Jeremy Berg is a biochemist who has directed the National Institute of General Medical Sciences, one of the largest institutes of the National Institutes of Health, for close to a year.
Berg, 46, came to his post in November with the experience of managing three groups simultaneously at Johns Hopkins after becoming chairman of the biophysics and biophysical chemistry department at age 32. He gave that up to conduct his research at the National Institute of Diabetes and Digestive and Kidney Diseases, manage NIGMS, and, essentially, accelerate change in how biomedical research is conducted through oversight of a $1.9 billion annual budget, which goes in part to support some 4,500 grants.
As part of his duties, Berg oversees a series of multimillion-dollar, five-year grants to create multidisciplinary centers of excellence, with the hopes of encouraging scientific practioners in mathematical disciplines to collaborate with biologists to create new technologies, methods, and processes to answer increasingly complex — and computationally intense — questions about biological systems. (See brief, page 8.)
Earlier this month, NIGMS awarded $3 million of a projected $15 million over five years to fund the Center for Quantitative Biology at Princeton University under the direction of David Botstein. Princeton’s center joins those already funded at the Massachusetts Institute for Technology, Harvard University, the University of Washington, and Case Western Reserve University.
BioCommerce Week spoke with Berg last month to learn how NIGMS hopes to accelerate change in molecular biology techniques with this funding.
How do you define systems biology?
It’s a 30,000-foot view. The sequencing of the human genome gave us knowledge of a huge amount of compounds, and what they are, at some level. The challenge is to put that back into a physiological and medical context, to understand what happens to biological systems. It is clearly going to be important for the short term and for the foreseeable future. People are going to be spending time doing this.
What is the right biological unit for investigation?

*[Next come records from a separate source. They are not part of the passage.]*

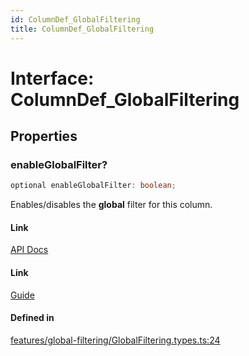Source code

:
 ```yaml
---
id: ColumnDef_GlobalFiltering
title: ColumnDef_GlobalFiltering
---
```


# Interface: ColumnDef\_GlobalFiltering

## Properties

### enableGlobalFilter?

```ts
optional enableGlobalFilter: boolean;
```

Enables/disables the **global** filter for this column.

#### Link

[API Docs](https://tanstack.com/table/v8/docs/api/features/global-filtering#enableglobalfilter)

#### Link

[Guide](https://tanstack.com/table/v8/docs/guide/global-filtering)

#### Defined in

[features/global-filtering/GlobalFiltering.types.ts:24](https://github.com/TanStack/table/blob/main/packages/table-core/src/features/global-filtering/GlobalFiltering.types.ts#L24)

There is a lot of conceptual stuff to be sorted through. But, 10 months ago at a conference on digital biology, Sydney Brenner spoke on the biological side as we were fretting about organizational structure and integrational units. He had a news flash: The right unit to use is called the cell. Typical, cute and pointed, but it did hit the nail on the head. There are a lot of people collecting data to tease it apart to get perspective. Just remember your biology: molecules interact within cells. There is a well-defined hierarchy that will be useful.

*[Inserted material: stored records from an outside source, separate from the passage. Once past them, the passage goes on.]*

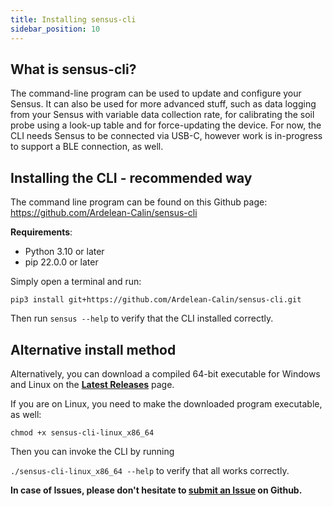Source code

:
 ```yaml
---
title: Installing sensus-cli
sidebar_position: 10
---
```


## What is sensus-cli?

The command-line program can be used to update and configure your Sensus.
It can also be used for more advanced stuff, such as data logging from your Sensus with variable data collection rate, for calibrating the soil probe using a look-up table and for force-updating the device.
For now, the CLI needs Sensus to be connected via USB-C, however work is in-progress to support a BLE connection, as well.

## Installing the CLI - recommended way
The command line program can be found on this Github page: https://github.com/Ardelean-Calin/sensus-cli

**Requirements**:
- Python 3.10 or later
- pip 22.0.0 or later

Simply open a terminal and run:

`pip3 install git+https://github.com/Ardelean-Calin/sensus-cli.git`

Then run `sensus --help` to verify that the CLI installed correctly.


## Alternative install method

Alternatively, you can download a compiled 64-bit executable for Windows and Linux on the [**Latest Releases**](https://github.com/Ardelean-Calin/sensus-cli/releases/latest) page.

If you are on Linux, you need to make the downloaded program executable, as well:

`chmod +x sensus-cli-linux_x86_64`

Then you can invoke the CLI by running

`./sensus-cli-linux_x86_64 --help` to verify that all works correctly.


**In case of Issues, please don't hesitate to [submit an Issue](https://github.com/Ardelean-Calin/sensus-cli/issues/new/choose) on Github.**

How do you see the development of technology for this effort?
It’s early-stage. There is lots of technology being developed and people are eager to push the development and collect the low-hanging fruit. Five or 10 years from now, what is being done now may be looked at as naïve and unsophisticated. But, if you knew what to do it, you’d do it. Biocomplexity is the biggest issue there is.
NIGMS is managing a large program of grants for complexity centers. What is the driving force for doing this?

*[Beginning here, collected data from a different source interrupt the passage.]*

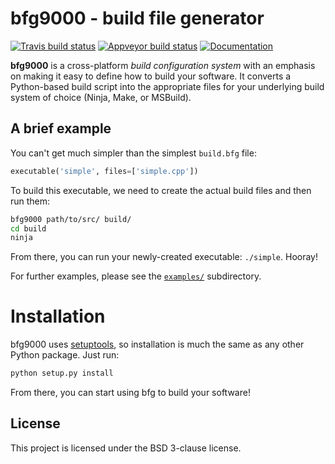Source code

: # bfg9000 - build file generator

[![Travis build status][travis-image]][travis-link]
[![Appveyor build status][appveyor-image]][appveyor-link]
[![Documentation][documentation-image]][documentation-link]

**bfg9000** is a cross-platform *build configuration system* with an emphasis on
making it easy to define how to build your software. It converts a Python-based
build script into the appropriate files for your underlying build system of
choice (Ninja, Make, or MSBuild).

## A brief example

You can't get much simpler than the simplest `build.bfg` file:

```python
executable('simple', files=['simple.cpp'])
```

To build this executable, we need to create the actual build files and then
run them:

```sh
bfg9000 path/to/src/ build/
cd build
ninja
```

From there, you can run your newly-created executable: `./simple`. Hooray!

For further examples, please see the
[`examples/`](https://github.com/jimporter/bfg9000/tree/master/examples)
subdirectory.

# Installation

bfg9000 uses [setuptools](http://pythonhosted.org/setuptools/), so installation
is much the same as any other Python package. Just run:

```sh
python setup.py install
```

From there, you can start using bfg to build your software!

## License

This project is licensed under the BSD 3-clause license.

[travis-image]: https://travis-ci.org/jimporter/bfg9000.svg?branch=master
[travis-link]: https://travis-ci.org/jimporter/bfg9000
[appveyor-image]: https://ci.appveyor.com/api/projects/status/hxvbggf6exq8i2k6/branch/master?svg=true
[appveyor-link]: https://ci.appveyor.com/project/jimporter/bfg9000/branch/master
[documentation-image]: https://img.shields.io/badge/docs-bfg9000-blue.svg
[documentation-link]: http://jimporter.github.io/bfg9000/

We want to reach out to physics and engineering, where people have dealt with issues of complexity, and create a whole new approach to capturing and imaging the complexities we are dealing with in biology. These grants are designed to get people together who know biology, and have the tools, and connect them with people with a knowledge of computation to build databases and ask greater questions. Each one of the centers has had its own direction and each is developed for some specific task.
The oldest center is not yet two years old. Do you have any insight into how this is working?
It’s too early to judge.
Some of the NIH roadmap deals with the cultural aspects of scientific collaboration. In this, what changes?
There are lots of systems that reward for individual accomplishment, not for team participation, and we are attacking that from as many directions as possible. It’s a first step.
What kind of time period and how much money will it take to craft this vision of systems-based biological investigation?
Part of the problem with systems biology is that it is hard to define in ways that are easy to count. There are a number of programs across agencies that are targeted to systems investigations, and interoperability. This is in such an early stage, it’s not ready for production scale. There is a need to look at a lot of things, and for a lot of things to be tested. But, I don’t think there are major impediments.